Monsoon Season
A little more than a year ago, the K-9 PCVs landed in Phnom Penh late in the evening; by the time we pushed our way through customs and were on the tarmac it was after midnight. It had rained, you could tell by the puddles, but that did little to cool the temperature. We had arrived in the middle of monsoon season—rain became part of our daily routine. I looked forward to it, except when biking home from school at rush hour. Rain pushed the garbage down the streets and put a biker’s mud stripe along my back. The rain wasn’t exactly clean, but it was refreshing. The way a bucket shower is not the same as running hot water, but still rinses off the first layer of dust.
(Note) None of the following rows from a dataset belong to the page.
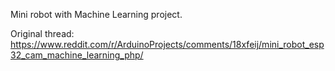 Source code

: Mini robot with Machine Learning project.

Original thread: https://www.reddit.com/r/ArduinoProjects/comments/18xfeij/mini_robot_esp32_cam_machine_learning_php/




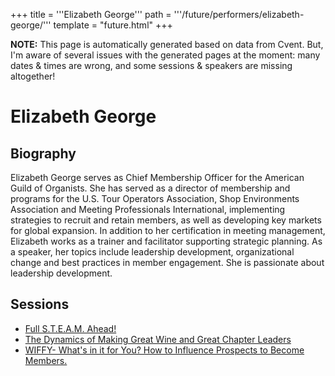 +++
title = '''Elizabeth George'''
path = '''/future/performers/elizabeth-george/'''
template = "future.html"
+++

<p class="todo">
<strong>NOTE:</strong> This page is automatically generated based on data from Cvent.
But, I'm aware of several issues with the generated pages at the moment:
many dates & times are wrong, and some sessions & speakers are missing altogether!
</p>

<h1>Elizabeth George</h1>
<h2>Biography</h2>
<p>Elizabeth George serves as Chief Membership Officer for the American Guild of Organists. She has served as a director of membership and programs for the U.S. Tour Operators Association, Shop Environments Association and Meeting Professionals International, implementing strategies to recruit and retain members, as well as developing key markets for global expansion. In addition to her certification in meeting management, Elizabeth works as a trainer and facilitator supporting strategic planning.  As a speaker, her topics include leadership development, organizational change and best practices in member engagement. She is passionate about leadership development.</p>
<h2>Sessions</h2>
<ul><li><a href="/future/sessions/full-s-t-e-a-m-ahead/">Full S.T.E.A.M. Ahead!</a></li><li><a href="/future/sessions/the-dynamics-of-making-great-wine-and-great-chapter-leaders/">The Dynamics of Making Great Wine and Great Chapter Leaders</a></li><li><a href="/future/sessions/wiffy-what-s-in-it-for-you-how-to-influence-prospects-to-become-members/">WIFFY- What's in it for You? How to Influence Prospects to Become Members.</a></li>

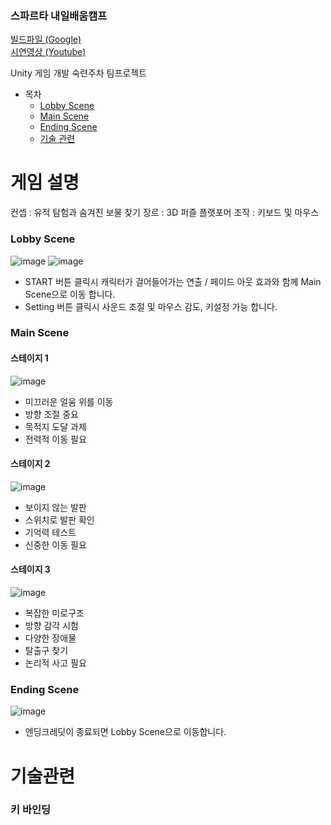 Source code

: ### 스파르타 내일배움캠프

[빌드파일 (Google)](https://drive.google.com/file/d/10ilMGH8FcsKDWKJCRfGDyM1auiOyhIiu/view?usp=sharing)<br>
[시연영상 (Youtube)](https://youtu.be/M5mWI8t2BDs)

Unity 게임 개발 숙련주차 팀프로젝트<br>

- 목차
  - [Lobby Scene](#Lobby-Scene)
  - [Main Scene](#Main-Scene)
  - [Ending Scene](#Ending-Scene)
  - [기술 관련](#기술관련)

 
# 게임 설명
컨셉 : 유적 탐험과 숨겨진 보물 찾기
장르 : 3D 퍼즐 플랫포머
조작 : 키보드 및 마우스

### Lobby Scene
![image](https://github.com/user-attachments/assets/27a034e4-4aca-4741-aee9-a8fc5770e8e5)
![image](https://github.com/user-attachments/assets/3cf65444-35a6-409a-b34c-c943630f2b8a)
- START 버튼 클릭시 캐릭터가 걸어들어가는 연출 / 페이드 아웃 효과와 함께 Main Scene으로 이동 합니다.
- Setting 버튼 클릭시 사운드 조절 및 마우스 감도, 키설정 가능 합니다.

### Main Scene
#### 스테이지 1
![image](https://github.com/user-attachments/assets/a48578d6-904f-47d7-b1ae-4f9cb2745fcf)
- 미끄러운 얼움 위를 이동
- 방향 조절 중요
- 목적지 도달 과제
- 전력적 이동 필요
#### 스테이지 2
![image](https://github.com/user-attachments/assets/0c3da9ac-bcf6-43f3-9db9-7fbeb5ecc62a)
- 보이지 않는 발판
- 스위치로 발판 확인
- 기억력 테스트
- 신중한 이동 필요
#### 스테이지 3
![image](https://github.com/user-attachments/assets/1d5ca7e4-092b-4246-97cd-ad525edc8ace)
- 복잡한 미로구조
- 방향 감각 시험
- 다양한 장애물
- 탈출구 찾기
- 논리적 사고 필요

### Ending Scene
![image](https://github.com/user-attachments/assets/dc90d239-fb42-4530-af2f-1ce7eaa818d9)
- 엔딩크레딧이 종료되면 Lobby Scene으로 이동합니다.

# 기술관련
### 키 바인딩
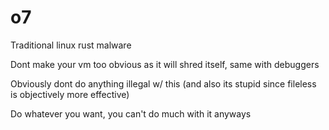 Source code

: # o7
Traditional linux rust malware

Dont make your vm too obvious as it will shred itself, same with debuggers

Obviously dont do anything illegal w/ this (and also its stupid since fileless is objectively more effective)

Do whatever you want, you can't do much with it anyways

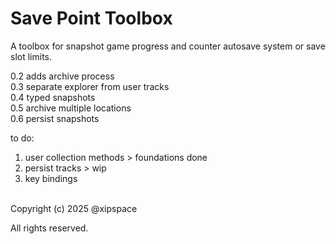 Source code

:# Save Point Toolbox


A toolbox for snapshot game progress and counter autosave system or save slot limits.


0.2 adds archive process<br>
0.3 separate explorer from user tracks<br>
0.4 typed snapshots<br>
0.5 archive multiple locations<br>
0.6 persist snapshots<br>

to do:
1. user collection methods > foundations done
1. persist tracks > wip
1. key bindings

<br>
Copyright (c) 2025 @xipspace

All rights reserved. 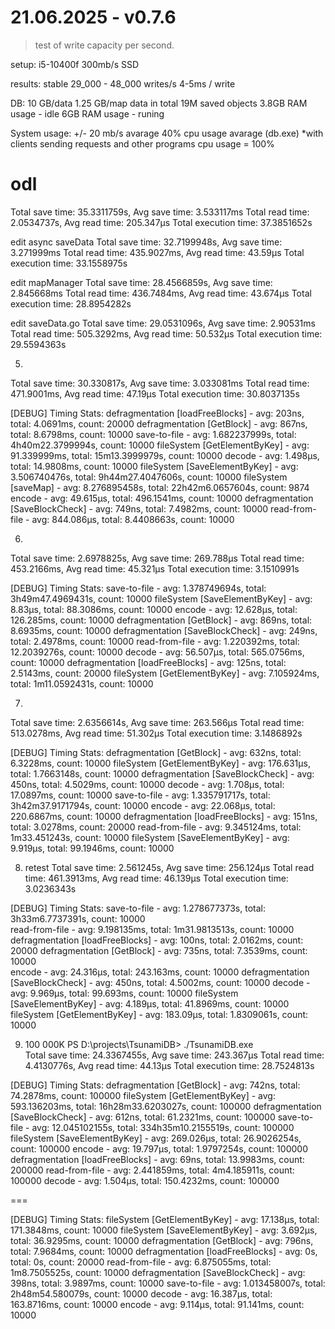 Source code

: # 21.06.2025 - v0.7.6

> test of write capacity per second.

setup:
i5-10400f
300mb/s SSD

results:
stable 29_000 - 48_000 writes/s
4-5ms / write

DB:
10 GB/data
1.25 GB/map data
in total 19M saved objects
3.8GB RAM usage - idle
6GB RAM usage - runing

System usage:
+/- 20 mb/s avarage
40% cpu usage avarage (db.exe)
*with clients sending requests and other programs cpu usage = 100%


# odl
Total save time: 35.3311759s, Avg save time: 3.533117ms
Total read time: 2.0534737s, Avg read time: 205.347µs
Total execution time: 37.3851652s

edit async saveData
Total save time: 32.7199948s, Avg save time: 3.271999ms
Total read time: 435.9027ms, Avg read time: 43.59µs
Total execution time: 33.1558975s

edit mapManager
Total save time: 28.4566859s, Avg save time: 2.845668ms
Total read time: 436.7484ms, Avg read time: 43.674µs
Total execution time: 28.8954282s

edit saveData.go
Total save time: 29.0531096s, Avg save time: 2.90531ms
Total read time: 505.3292ms, Avg read time: 50.532µs
Total execution time: 29.5594363s

5. 
Total save time: 30.330817s, Avg save time: 3.033081ms
Total read time: 471.9001ms, Avg read time: 47.19µs
Total execution time: 30.8037135s

[DEBUG] Timing Stats:
defragmentation [loadFreeBlocks] - avg: 203ns, total: 4.0691ms, count: 20000
defragmentation [GetBlock] - avg: 867ns, total: 8.6798ms, count: 10000
save-to-file - avg: 1.682237999s, total: 4h40m22.3799994s, count: 10000
fileSystem [GetElementByKey] - avg: 91.339999ms, total: 15m13.3999979s, count: 10000
decode - avg: 1.498µs, total: 14.9808ms, count: 10000
fileSystem [SaveElementByKey] - avg: 3.506740476s, total: 9h44m27.4047606s, count: 10000
fileSystem [saveMap] - avg: 8.276895458s, total: 22h42m6.0657604s, count: 9874
encode - avg: 49.615µs, total: 496.1541ms, count: 10000
defragmentation [SaveBlockCheck] - avg: 749ns, total: 7.4982ms, count: 10000
read-from-file - avg: 844.086µs, total: 8.4408663s, count: 10000

6. 
Total save time: 2.6978825s, Avg save time: 269.788µs
Total read time: 453.2166ms, Avg read time: 45.321µs
Total execution time: 3.1510991s

[DEBUG] Timing Stats:
save-to-file - avg: 1.378749694s, total: 3h49m47.4969431s, count: 10000
fileSystem [SaveElementByKey] - avg: 8.83µs, total: 88.3086ms, count: 10000
encode - avg: 12.628µs, total: 126.285ms, count: 10000
defragmentation [GetBlock] - avg: 869ns, total: 8.6935ms, count: 10000
defragmentation [SaveBlockCheck] - avg: 249ns, total: 2.4978ms, count: 10000
read-from-file - avg: 1.220392ms, total: 12.2039276s, count: 10000
decode - avg: 56.507µs, total: 565.0756ms, count: 10000
defragmentation [loadFreeBlocks] - avg: 125ns, total: 2.5143ms, count: 20000
fileSystem [GetElementByKey] - avg: 7.105924ms, total: 1m11.0592431s, count: 10000

7. 
Total save time: 2.6356614s, Avg save time: 263.566µs
Total read time: 513.0278ms, Avg read time: 51.302µs
Total execution time: 3.1486892s

[DEBUG] Timing Stats:
defragmentation [GetBlock] - avg: 632ns, total: 6.3228ms, count: 10000
fileSystem [GetElementByKey] - avg: 176.631µs, total: 1.7663148s, count: 10000
defragmentation [SaveBlockCheck] - avg: 450ns, total: 4.5029ms, count: 10000
decode - avg: 1.708µs, total: 17.0897ms, count: 10000
save-to-file - avg: 1.335791717s, total: 3h42m37.9171794s, count: 10000
encode - avg: 22.068µs, total: 220.6867ms, count: 10000
defragmentation [loadFreeBlocks] - avg: 151ns, total: 3.0278ms, count: 20000
read-from-file - avg: 9.345124ms, total: 1m33.451243s, count: 10000
fileSystem [SaveElementByKey] - avg: 9.919µs, total: 99.1946ms, count: 10000

8. retest
Total save time: 2.561245s, Avg save time: 256.124µs
Total read time: 461.3913ms, Avg read time: 46.139µs
Total execution time: 3.0236343s

[DEBUG] Timing Stats:
save-to-file - avg: 1.278677373s, total: 3h33m6.7737391s, count: 10000      
read-from-file - avg: 9.198135ms, total: 1m31.9813513s, count: 10000        
defragmentation [loadFreeBlocks] - avg: 100ns, total: 2.0162ms, count: 20000
defragmentation [GetBlock] - avg: 735ns, total: 7.3539ms, count: 10000      
encode - avg: 24.316µs, total: 243.163ms, count: 10000
defragmentation [SaveBlockCheck] - avg: 450ns, total: 4.5002ms, count: 10000
decode - avg: 9.969µs, total: 99.693ms, count: 10000
fileSystem [SaveElementByKey] - avg: 4.189µs, total: 41.8969ms, count: 10000
fileSystem [GetElementByKey] - avg: 183.09µs, total: 1.8309061s, count: 10000

9. 100 000K
PS D:\projects\TsunamiDB> ./TsunamiDB.exe     
Total save time: 24.3367455s, Avg save time: 243.367µs
Total read time: 4.4130776s, Avg read time: 44.13µs
Total execution time: 28.7524813s

[DEBUG] Timing Stats:
defragmentation [GetBlock] - avg: 742ns, total: 74.2878ms, count: 100000
fileSystem [GetElementByKey] - avg: 593.136203ms, total: 16h28m33.6203027s, count: 100000
defragmentation [SaveBlockCheck] - avg: 612ns, total: 61.2321ms, count: 100000
save-to-file - avg: 12.045102155s, total: 334h35m10.2155519s, count: 100000
fileSystem [SaveElementByKey] - avg: 269.026µs, total: 26.9026254s, count: 100000
encode - avg: 19.797µs, total: 1.9797254s, count: 100000
defragmentation [loadFreeBlocks] - avg: 69ns, total: 13.9983ms, count: 200000
read-from-file - avg: 2.441859ms, total: 4m4.185911s, count: 100000
decode - avg: 1.504µs, total: 150.4232ms, count: 100000


===

[DEBUG] Timing Stats:
fileSystem [GetElementByKey] - avg: 17.138µs, total: 171.3848ms, count: 10000
fileSystem [SaveElementByKey] - avg: 3.692µs, total: 36.9295ms, count: 10000
defragmentation [GetBlock] - avg: 796ns, total: 7.9684ms, count: 10000
defragmentation [loadFreeBlocks] - avg: 0s, total: 0s, count: 20000
read-from-file - avg: 6.875055ms, total: 1m8.7505525s, count: 10000
defragmentation [SaveBlockCheck] - avg: 398ns, total: 3.9897ms, count: 10000
save-to-file - avg: 1.013458007s, total: 2h48m54.580079s, count: 10000
decode - avg: 16.387µs, total: 163.8716ms, count: 10000
encode - avg: 9.114µs, total: 91.141ms, count: 10000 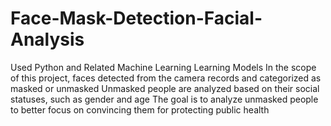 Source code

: # Face-Mask-Detection-Facial-Analysis
Used Python and Related Machine Learning Learning Models In the scope of this project, faces detected from the camera records and categorized as masked or unmasked Unmasked people are analyzed based on their social statuses, such as gender and age The goal is to analyze unmasked people to better focus on convincing them for protecting public health
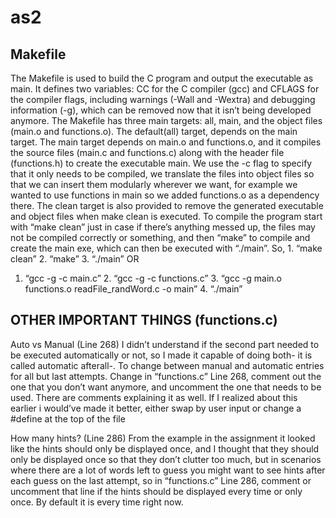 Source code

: # as2
## Makefile
The Makefile is used to build the C program and output the executable as main. It defines two variables: CC for the C compiler (gcc) and CFLAGS for the compiler flags, including warnings (-Wall and -Wextra) and debugging information (-g), which can be removed now that it isn’t being developed anymore. The Makefile has three main targets: all, main, and the object files (main.o and functions.o). The default(all) target, depends on the main target. The main target depends on main.o and functions.o, and it compiles the source files (main.c and functions.c) along with the header file (functions.h) to create the executable main. We use the -c flag to specify that it only needs to be compiled, we translate the files into object files so that we can insert them modularly wherever we want, for example we wanted to use functions in main so we added functions.o as a dependency there. The clean target is also provided to remove the generated executable and object files when make clean is executed.
	To compile the program start with “make clean” just in case if there’s anything messed up, the files may not be compiled correctly or something, and then “make” to compile and create the main exe, which can then be executed with “./main”. 
So, 	1.	“make clean”
	2.	“make”
	3.	“./main”
OR	
1.	“gcc -g -c main.c”
	2.	“gcc -g -c functions.c”
	3.	“gcc -g main.o functions.o readFile_randWord.c -o main”
	4.	“./main”


## OTHER IMPORTANT THINGS (functions.c)
Auto vs Manual (Line 268)
	I didn’t understand if the second part needed to be executed automatically or not, so I made it capable of doing both- it is called automatic afterall-. To change between manual and automatic entries for all but last attempts. Change in “functions.c” Line 268, comment out the one that you don’t want anymore, and uncomment the one that needs to be used. There are comments explaining it as well. If I realized about this earlier i would’ve made it better, either swap by user input or change a #define at the top of the file

How many hints? (Line 286)
	From the example in the assignment it looked like the hints should only be displayed once, and I thought that they should only be displayed once so that they don’t clutter too much, but in scenarios where there are a lot of words left to guess you might want to see hints after each guess on the last attempt, so in “functions.c” Line 286, comment or uncomment that line if the hints should be displayed every time or only once. By default it is every time right now.


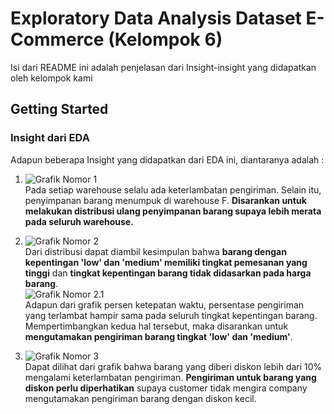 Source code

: # Exploratory Data Analysis Dataset E-Commerce (Kelompok 6)

Isi dari README ini adalah penjelasan dari Insight-insight yang didapatkan oleh kelompok kami
## Getting Started

### Insight dari EDA
Adapun beberapa Insight yang didapatkan dari EDA ini, diantaranya adalah :

1. ![Grafik Nomor 1](Downloads/download.png) <br>
Pada setiap warehouse selalu ada keterlambatan pengiriman. Selain itu, penyimpanan barang menumpuk di warehouse F. **Disarankan untuk melakukan distribusi ulang penyimpanan barang supaya lebih merata pada seluruh warehouse.**

2. ![Grafik Nomor 2](Downloads/download(1).png)<br>
Dari distribusi dapat diambil kesimpulan bahwa **barang dengan kepentingan 'low' dan 'medium' memiliki tingkat pemesanan yang tinggi** dan **tingkat kepentingan barang tidak didasarkan pada harga barang**. <br>
![Grafik Nomor 2.1](Downloads/download(2).png)<br>
Adapun dari grafik persen ketepatan waktu, persentase pengiriman yang terlambat hampir sama pada seluruh tingkat kepentingan barang. <br>
Mempertimbangkan kedua hal tersebut, maka disarankan untuk **mengutamakan pengiriman barang tingkat 'low' dan 'medium'**.

3. ![Grafik Nomor 3](Downloads/download(3).png)<br>
Dapat dilihat dari grafik bahwa barang yang diberi diskon lebih dari 10% mengalami keterlambatan pengiriman. **Pengiriman untuk barang yang diskon perlu diperhatikan** supaya customer tidak mengira company mengutamakan pengiriman barang dengan diskon kecil. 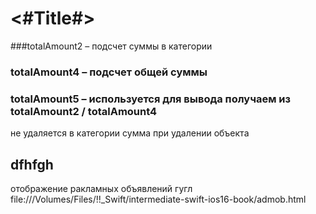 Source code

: #  <#Title#>

###totalAmount2 – подсчет суммы в категории

### totalAmount4 – подсчет общей суммы

### totalAmount5 – используется для вывода получаем из  totalAmount2 / totalAmount4


не удаляется в категории сумма при удалении объекта

dfhfgh
----------------------------------
отображение ракламных объявлений гугл
file:///Volumes/Files/!!_Swift/intermediate-swift-ios16-book/admob.html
It continued to rain on and off through August and September into October. Then the weather shifted. In November the Water Festival was cancelled in Phnom Penh again, so Siem Reap prepared to receive revelers for Bon Om Tuk. Water from the slow ditch near my family’s house suddenly dropped, diverted to fill the banks of the Siem Reap River for the three-day festival. The town filled to the brim with strangers. After Bon Om Tuk, I figured the water would be sent back to the village, but no. The dry season began with the end of the Water Festival. The rice fields were harvested, then dried up. Ponds shrunk. The poor people had to walk further to fill their buckets.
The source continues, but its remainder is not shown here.